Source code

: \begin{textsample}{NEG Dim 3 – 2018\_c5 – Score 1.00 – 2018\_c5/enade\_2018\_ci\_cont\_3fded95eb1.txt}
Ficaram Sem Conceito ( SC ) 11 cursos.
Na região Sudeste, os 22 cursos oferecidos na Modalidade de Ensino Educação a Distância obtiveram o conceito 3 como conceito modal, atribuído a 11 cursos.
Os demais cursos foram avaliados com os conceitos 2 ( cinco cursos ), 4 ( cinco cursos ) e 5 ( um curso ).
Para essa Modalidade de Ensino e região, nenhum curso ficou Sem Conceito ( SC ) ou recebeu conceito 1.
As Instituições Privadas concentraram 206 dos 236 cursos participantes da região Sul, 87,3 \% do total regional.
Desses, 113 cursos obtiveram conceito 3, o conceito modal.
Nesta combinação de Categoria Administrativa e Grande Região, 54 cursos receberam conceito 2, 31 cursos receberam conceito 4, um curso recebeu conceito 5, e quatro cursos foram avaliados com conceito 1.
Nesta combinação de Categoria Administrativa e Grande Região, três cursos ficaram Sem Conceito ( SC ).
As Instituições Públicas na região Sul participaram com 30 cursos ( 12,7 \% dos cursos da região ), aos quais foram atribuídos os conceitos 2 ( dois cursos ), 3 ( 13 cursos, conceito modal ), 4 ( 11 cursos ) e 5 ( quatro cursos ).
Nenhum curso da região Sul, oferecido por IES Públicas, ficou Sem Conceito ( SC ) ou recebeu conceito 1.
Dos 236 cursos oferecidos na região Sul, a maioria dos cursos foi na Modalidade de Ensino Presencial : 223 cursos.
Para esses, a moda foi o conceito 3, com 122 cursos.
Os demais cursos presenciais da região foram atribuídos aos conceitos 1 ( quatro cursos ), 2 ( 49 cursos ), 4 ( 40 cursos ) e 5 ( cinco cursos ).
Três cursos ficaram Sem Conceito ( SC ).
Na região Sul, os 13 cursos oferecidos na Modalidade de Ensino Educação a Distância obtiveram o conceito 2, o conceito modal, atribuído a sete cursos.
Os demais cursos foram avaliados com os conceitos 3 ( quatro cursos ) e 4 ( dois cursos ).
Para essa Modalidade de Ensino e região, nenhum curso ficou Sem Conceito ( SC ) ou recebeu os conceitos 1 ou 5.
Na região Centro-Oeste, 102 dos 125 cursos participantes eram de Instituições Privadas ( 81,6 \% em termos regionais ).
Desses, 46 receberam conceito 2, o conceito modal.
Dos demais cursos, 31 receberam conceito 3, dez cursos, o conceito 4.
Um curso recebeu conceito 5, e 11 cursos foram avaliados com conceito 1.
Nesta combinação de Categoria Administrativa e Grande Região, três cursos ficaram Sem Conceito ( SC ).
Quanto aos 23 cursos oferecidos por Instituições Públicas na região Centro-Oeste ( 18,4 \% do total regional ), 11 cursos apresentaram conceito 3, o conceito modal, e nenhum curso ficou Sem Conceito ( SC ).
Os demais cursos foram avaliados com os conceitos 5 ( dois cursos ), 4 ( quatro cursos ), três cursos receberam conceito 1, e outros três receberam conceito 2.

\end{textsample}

## PROBLEM DETAILS
If a line in the records contains the word "Distância", copy it out.

## SOLUTION TO THE PROBLEM
Na região Sudeste, os 22 cursos oferecidos na Modalidade de Ensino Educação a Distância obtiveram o conceito 3 como conceito modal, atribuído a 11 cursos.
Na região Sul, os 13 cursos oferecidos na Modalidade de Ensino Educação a Distância obtiveram o conceito 2, o conceito modal, atribuído a sete cursos.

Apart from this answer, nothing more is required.